To view it that way, though, is to miscast it as a lopsided affair.

“Drew is built for this,” Kelly said. “He has always been told he’s not good enough, can’t be the starter, can’t win. He relishes these opportunities. He has always succeeded. This doesn’t affect Drew at all. It just motivates him even more.”

A surface glance offers enough reason to be intrigued by Pyne. He was Ian Book’s backup by the end of 2020 after Clark’s injury. His final landing spot (No. 118) in the 2020 Rivals250 is only four spots lower than Buchner’s place in the last 2021 rankings. He arrived in January 2020 and earned a reputation as a quick study for his ability to soak up and retain the playbook.

“He learned everything,” Book told BlueandGold.com earlier in March. “He was up there every night, late at night, studying with me and coach Rees because he wanted to get that next step.

“Drew’s really good technically, has really good footwork. He spins the ball. He has a really pure motion.”

Added receiver Avery Davis: “He’s the ultimate competitor. He takes on any challenge. He’s truly going to step up to the plate when his name is called.”

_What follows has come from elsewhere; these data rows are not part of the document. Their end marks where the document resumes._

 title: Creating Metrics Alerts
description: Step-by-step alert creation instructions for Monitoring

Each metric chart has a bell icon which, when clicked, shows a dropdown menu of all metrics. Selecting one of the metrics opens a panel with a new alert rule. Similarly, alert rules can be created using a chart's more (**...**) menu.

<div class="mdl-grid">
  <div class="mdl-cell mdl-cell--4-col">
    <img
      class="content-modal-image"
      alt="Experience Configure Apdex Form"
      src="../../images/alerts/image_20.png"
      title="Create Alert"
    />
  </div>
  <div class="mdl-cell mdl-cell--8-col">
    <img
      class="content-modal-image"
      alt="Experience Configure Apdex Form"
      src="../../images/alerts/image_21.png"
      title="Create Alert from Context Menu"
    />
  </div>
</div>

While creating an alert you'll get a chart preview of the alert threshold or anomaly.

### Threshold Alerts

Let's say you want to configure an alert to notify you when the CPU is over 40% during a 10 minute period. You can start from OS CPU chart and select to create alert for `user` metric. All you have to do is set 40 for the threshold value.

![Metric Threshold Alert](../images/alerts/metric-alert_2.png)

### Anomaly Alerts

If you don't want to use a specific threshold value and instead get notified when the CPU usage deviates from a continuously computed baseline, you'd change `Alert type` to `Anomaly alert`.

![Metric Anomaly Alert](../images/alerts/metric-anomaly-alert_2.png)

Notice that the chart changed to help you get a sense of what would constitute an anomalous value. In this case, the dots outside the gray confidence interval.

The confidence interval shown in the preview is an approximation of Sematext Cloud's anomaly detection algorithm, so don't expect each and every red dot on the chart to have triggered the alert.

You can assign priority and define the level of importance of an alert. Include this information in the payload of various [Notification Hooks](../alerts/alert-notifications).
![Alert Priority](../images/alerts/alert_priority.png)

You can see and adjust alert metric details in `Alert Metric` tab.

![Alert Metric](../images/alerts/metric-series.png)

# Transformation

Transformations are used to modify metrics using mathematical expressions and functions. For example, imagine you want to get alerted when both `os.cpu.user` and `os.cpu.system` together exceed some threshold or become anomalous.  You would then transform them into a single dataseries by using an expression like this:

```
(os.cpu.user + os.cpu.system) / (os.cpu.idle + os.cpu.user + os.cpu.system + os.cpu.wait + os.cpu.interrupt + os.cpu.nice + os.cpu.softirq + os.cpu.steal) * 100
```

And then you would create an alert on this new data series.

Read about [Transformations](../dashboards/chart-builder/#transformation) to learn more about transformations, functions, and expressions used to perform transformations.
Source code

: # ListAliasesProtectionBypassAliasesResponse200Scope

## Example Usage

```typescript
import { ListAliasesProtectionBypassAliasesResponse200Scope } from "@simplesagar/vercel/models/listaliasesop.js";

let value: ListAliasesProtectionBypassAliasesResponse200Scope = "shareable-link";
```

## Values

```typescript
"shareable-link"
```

Yet even as Pyne impressed last offseason, rose up the depth chart and drew praise from those around the program for his leadership skills this winter, the sentiment in fan circles is often one of disinterest.

Because of the height. Because of the fascination around Buchner, a high-level athlete and a top-100 player when he committed in March 2019. Because of Coan’s arrival. Because Pyne’s four-game freshman sample size didn’t afford many chances to leave a meaningful public impression that could change prior schools of thought.

One practice also didn’t change that Coan remains the early favorite to start at this point because of his experience and 2019 performance at Wisconsin. He didn't pick Notre Dame as his graduate destination to sit on the bench.

It seems, though, Pyne will push him more than most outside the Gug anticipated. In Kelly’s tenure, there have been bigger surprises at quarterback, a list that starts with the player who held it for the last three seasons.

Book, a three-star signee who arrived to a soundtrack of little expectations, wrestled the starting job from former prized recruit and incumbent Brandon Wimbush in September 2018. He started and won more games than any Irish quarterback since Brady Quinn. Behind him on the Kelly era start leaderboard is Tommy Rees, who was not even the highest-rated quarterback in his class but ended up starting as a freshman.

Pyne had more acclaim and a lengthier offer list than either of them as a recruit, but external expectations were about the same for all. This spring is his chance to force an erasure and rewrite of them.

“He’s really serious,” Book said, “about trying to be the next starter at Notre Dame.”